Por consequência, a Receita acabou contrariando seus entendimentos anteriores e trazendo um cenário de grande insegurança aos contribuintes.

Mas afinal, o que é o IPI não recuperável?

O IPI não recuperável é o que o valor desse imposto recolhido pelo fornecedor ou pela indústria que não pode ser compensado, na operação posterior, com débitos do mesmo tributo pelo adquirente.

Assim, diante da impossibilidade de aproveitamento dos créditos de IPI em suas operações próprias, o imposto torna-se não recuperável na escrita fiscal do adquirente, o que permitia, até a entrada em vigor da Instrução Normativa RFB nº 2.212/2022, a inclusão do IPI não recuperável nos créditos de PIS e Cofins.

A razão para a inclusão desses valores na base de créditos das contribuições ao PIS e a Cofins se dá pela própria lógica da sistemática não cumulativa e pelo fato de o IPI não recuperável integrar o custo de aquisição de bens.

Qual era o entendimento da Receita até a entrada em vigor da IN 2.212?

Antes da entrada em vigor da Instrução Normativa RFB nº 2.212/2022, as INs que regulavam o PIS e Cofins não cumulativos previam expressamente que o IPI não recuperável iria compor o cálculo dos créditos das contribuições.
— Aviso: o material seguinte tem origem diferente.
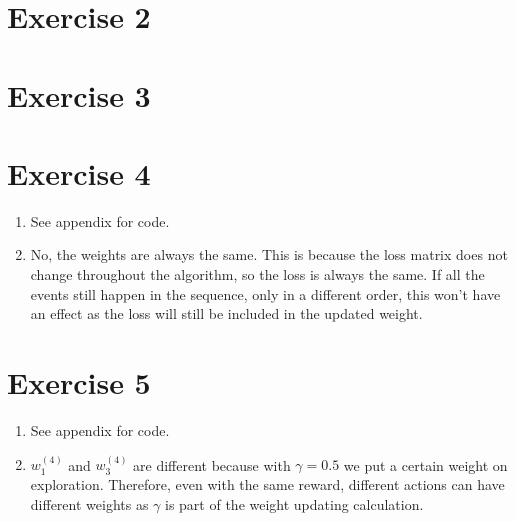 \documentclass[12pt]{article}
\begin{document}
\section*{Exercise 2}

\section*{Exercise 3}

\section*{Exercise 4}
\begin{enumerate}[label= (\alph*)]
	\item See \refname{appendix} for code.
        
    \item No, the weights are always the same. This is because the loss matrix does not change throughout the algorithm, so the loss is always the same. 
        If all the events still happen in the sequence, only in a different order, this won't have an effect as the loss will still be included in the updated weight.
\end{enumerate}

\section*{Exercise 5}
\begin{enumerate}[label=(\alph*)]
	\item See \refname{appendix} for code.
        
    \item \(w_1^{(4)}\) and \(w_3^{(4)}\) are different because with \(\gamma = 0.5\) we put a certain weight on exploration.
        Therefore, even with the same reward, different actions can have different weights as \(\gamma\) is part of the weight updating calculation.
\end{enumerate}
\end{document}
É o caso da IN SRF nº 247/2002 [2] e da IN SRF nº 404/2004 [3] e, posteriormente, a IN SRF nº 1911/2019 [4], que revogou as Instruções Normativas mencionadas anteriormente.
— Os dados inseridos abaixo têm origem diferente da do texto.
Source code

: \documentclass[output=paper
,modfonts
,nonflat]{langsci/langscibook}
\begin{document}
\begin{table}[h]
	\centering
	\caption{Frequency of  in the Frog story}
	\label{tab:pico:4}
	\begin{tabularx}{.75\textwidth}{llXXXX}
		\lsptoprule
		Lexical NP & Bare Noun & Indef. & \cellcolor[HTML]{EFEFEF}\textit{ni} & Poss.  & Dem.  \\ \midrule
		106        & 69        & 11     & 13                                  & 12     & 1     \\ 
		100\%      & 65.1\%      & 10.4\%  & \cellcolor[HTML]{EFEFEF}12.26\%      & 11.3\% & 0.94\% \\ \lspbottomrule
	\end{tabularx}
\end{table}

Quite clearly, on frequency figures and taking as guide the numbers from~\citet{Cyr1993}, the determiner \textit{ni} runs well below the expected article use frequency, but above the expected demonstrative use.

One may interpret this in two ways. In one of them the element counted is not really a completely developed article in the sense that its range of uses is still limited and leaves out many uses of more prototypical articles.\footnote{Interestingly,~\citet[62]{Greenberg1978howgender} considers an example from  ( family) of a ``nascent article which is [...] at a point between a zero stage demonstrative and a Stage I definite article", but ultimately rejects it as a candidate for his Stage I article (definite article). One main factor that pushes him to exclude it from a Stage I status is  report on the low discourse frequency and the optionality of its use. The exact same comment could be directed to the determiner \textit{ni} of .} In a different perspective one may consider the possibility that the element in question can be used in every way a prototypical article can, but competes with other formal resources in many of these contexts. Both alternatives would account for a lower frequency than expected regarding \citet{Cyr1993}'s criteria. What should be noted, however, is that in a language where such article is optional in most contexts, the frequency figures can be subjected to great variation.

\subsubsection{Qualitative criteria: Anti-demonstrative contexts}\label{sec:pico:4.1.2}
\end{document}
Além desses dispositivos legais, a Receita já havia se posicionado sobre a inclusão do IPI não recuperável no cálculo dos créditos de PIS e Cofins tanto por meio do “Perguntas e Respostas – Declaração de Imposto de Renda da Pessoa Jurídica (2012)” [5] quanto por meio da Solução de Consulta Cosit nº 579/2017 [6] e, mais recentemente, a Solução de Consulta Cosit nº 30/2023 [7].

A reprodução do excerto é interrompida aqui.